Ironically, food, which often brings people together, is at the heart of the Jain prejudice against Muslims.

The Jain community, India’s smallest and most literate religious minority, cites non-vegetarianism as the reason for routinely denying housing to Muslims. They believe Islam to be antithetical to the central tenet of Jainism, which teaches that no living being should injure or kill any creature or living being.

But what one often hears sounds less like concerns for God’s creatures and more like thinly veiled xenophobia.
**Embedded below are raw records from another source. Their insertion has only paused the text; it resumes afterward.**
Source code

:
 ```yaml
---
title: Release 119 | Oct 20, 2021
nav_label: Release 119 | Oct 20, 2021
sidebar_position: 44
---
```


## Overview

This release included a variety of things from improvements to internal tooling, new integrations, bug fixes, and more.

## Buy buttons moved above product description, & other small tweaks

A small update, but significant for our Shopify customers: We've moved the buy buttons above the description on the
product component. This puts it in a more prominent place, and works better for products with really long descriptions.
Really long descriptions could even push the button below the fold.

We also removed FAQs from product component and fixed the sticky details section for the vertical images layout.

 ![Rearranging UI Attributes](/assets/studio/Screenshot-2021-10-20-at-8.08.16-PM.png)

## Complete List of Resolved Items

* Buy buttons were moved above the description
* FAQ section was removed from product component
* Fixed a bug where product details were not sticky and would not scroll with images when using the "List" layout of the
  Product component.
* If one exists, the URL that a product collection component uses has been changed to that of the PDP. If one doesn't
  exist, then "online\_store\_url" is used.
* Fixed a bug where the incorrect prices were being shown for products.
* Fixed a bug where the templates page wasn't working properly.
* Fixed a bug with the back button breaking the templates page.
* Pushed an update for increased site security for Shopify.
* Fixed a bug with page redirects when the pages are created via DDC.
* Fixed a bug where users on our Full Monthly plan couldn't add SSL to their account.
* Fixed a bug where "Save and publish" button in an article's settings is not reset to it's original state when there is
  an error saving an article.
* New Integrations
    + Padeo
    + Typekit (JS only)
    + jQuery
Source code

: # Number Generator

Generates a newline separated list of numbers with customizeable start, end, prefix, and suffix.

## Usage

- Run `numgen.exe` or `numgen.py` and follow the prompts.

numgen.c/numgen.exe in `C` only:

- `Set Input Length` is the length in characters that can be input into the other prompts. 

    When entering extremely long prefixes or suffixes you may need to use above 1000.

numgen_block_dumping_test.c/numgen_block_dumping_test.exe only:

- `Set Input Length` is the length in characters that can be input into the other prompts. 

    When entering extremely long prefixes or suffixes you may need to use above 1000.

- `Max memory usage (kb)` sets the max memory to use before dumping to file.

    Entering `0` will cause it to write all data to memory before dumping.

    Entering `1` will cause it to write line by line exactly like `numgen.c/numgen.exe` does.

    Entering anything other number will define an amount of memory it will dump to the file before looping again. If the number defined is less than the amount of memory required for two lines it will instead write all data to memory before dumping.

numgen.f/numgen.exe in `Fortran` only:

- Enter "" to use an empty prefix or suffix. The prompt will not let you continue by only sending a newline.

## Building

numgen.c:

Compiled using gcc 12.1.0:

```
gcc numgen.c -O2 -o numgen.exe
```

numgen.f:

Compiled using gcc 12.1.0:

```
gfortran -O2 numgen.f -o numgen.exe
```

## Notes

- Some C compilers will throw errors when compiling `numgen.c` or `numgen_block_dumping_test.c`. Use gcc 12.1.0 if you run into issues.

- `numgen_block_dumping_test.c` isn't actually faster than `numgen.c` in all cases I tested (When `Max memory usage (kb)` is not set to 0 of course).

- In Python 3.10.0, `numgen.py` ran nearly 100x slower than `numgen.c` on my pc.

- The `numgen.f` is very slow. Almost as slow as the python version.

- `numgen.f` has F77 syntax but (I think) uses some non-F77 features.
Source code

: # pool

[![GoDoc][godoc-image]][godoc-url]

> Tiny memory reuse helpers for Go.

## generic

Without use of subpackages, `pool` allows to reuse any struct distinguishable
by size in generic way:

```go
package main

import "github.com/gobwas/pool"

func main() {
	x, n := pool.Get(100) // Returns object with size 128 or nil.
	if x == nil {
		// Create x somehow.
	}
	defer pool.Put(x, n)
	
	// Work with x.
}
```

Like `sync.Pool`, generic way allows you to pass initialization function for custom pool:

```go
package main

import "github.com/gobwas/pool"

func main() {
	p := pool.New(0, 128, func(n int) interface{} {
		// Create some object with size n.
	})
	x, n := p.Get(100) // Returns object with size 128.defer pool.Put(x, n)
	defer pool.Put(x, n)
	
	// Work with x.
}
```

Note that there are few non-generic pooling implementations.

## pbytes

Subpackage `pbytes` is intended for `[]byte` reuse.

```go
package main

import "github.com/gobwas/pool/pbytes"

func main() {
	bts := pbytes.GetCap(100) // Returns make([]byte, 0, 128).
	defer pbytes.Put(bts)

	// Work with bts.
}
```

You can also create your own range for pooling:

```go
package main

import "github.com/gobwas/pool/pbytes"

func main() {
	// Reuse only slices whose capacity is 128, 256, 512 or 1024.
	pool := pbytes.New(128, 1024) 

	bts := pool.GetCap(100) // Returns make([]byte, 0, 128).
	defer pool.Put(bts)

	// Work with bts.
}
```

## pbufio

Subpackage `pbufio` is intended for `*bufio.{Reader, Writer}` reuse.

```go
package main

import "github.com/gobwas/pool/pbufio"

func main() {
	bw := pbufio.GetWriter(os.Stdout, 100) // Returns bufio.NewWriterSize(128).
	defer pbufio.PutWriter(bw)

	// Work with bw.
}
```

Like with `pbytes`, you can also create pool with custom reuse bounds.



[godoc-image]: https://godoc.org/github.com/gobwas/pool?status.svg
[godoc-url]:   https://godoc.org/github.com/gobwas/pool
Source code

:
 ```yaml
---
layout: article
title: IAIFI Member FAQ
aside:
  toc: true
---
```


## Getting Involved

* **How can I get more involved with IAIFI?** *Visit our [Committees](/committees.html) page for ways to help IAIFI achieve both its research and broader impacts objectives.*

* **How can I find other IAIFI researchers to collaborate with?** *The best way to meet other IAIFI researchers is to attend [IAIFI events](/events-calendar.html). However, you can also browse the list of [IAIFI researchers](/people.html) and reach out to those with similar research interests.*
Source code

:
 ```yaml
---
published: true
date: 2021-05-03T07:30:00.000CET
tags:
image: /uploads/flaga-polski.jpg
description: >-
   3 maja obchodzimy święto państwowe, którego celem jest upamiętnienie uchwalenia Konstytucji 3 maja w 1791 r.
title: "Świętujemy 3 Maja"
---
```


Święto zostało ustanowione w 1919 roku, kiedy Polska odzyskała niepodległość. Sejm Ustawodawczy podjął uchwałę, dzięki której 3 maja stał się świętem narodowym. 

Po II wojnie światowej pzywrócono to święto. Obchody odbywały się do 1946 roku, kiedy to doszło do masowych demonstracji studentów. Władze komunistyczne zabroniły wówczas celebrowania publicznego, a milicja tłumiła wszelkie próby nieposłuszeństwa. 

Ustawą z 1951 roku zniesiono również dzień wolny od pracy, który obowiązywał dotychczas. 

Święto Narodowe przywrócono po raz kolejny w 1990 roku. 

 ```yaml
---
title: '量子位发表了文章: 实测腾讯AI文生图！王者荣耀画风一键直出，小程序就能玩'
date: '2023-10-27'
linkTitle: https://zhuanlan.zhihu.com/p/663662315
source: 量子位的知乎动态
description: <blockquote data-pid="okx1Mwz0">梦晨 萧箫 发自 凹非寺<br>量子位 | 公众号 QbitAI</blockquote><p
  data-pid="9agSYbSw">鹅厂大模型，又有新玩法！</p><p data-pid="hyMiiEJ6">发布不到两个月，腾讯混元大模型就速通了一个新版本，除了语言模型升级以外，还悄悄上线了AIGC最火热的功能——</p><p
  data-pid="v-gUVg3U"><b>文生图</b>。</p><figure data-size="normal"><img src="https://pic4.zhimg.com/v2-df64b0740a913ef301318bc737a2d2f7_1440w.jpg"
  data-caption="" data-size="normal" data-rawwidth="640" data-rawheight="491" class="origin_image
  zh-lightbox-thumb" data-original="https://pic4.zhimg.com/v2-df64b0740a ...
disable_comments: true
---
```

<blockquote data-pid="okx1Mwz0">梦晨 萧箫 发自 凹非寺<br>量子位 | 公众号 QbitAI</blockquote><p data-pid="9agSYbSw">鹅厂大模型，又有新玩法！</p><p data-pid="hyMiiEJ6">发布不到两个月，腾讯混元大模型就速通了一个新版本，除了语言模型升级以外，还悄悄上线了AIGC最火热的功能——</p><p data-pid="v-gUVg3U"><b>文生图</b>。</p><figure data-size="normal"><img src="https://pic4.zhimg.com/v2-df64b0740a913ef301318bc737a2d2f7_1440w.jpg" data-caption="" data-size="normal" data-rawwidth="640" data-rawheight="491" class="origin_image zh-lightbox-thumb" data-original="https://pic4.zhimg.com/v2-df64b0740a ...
In Meerut, which has a powerful and affluent Jain community, I was told that “most” Muslims “smell,” “live in dirty conditions” and “they just want to take over good Hindu neighborhoods so their good-for-nothing young men can chase after Hindu girls”.

The Jains are not alone in espousing such views, as many upper-caste Hindus also couch their prejudices in the language of vegetarianism versus non-vegetarianism.

When I pointed out that plenty of Hindus eat meat, one middle-aged Jain man countered, “But Hindus don’t eat meat every day. It isn’t in their blood.” Another Jain man replied, “Hindus don’t actually kill the animals. If you can actually slaughter animals, it shows you have no feelings.”

And then there is always this argument, “Have you ever heard of a Hindu wanting to go live in a Muslim neighborhood? No, never. Can we even live in peace in their neighborhood? No, never. Go see the way they live. Why are journalists like you always writing one-sided reports?”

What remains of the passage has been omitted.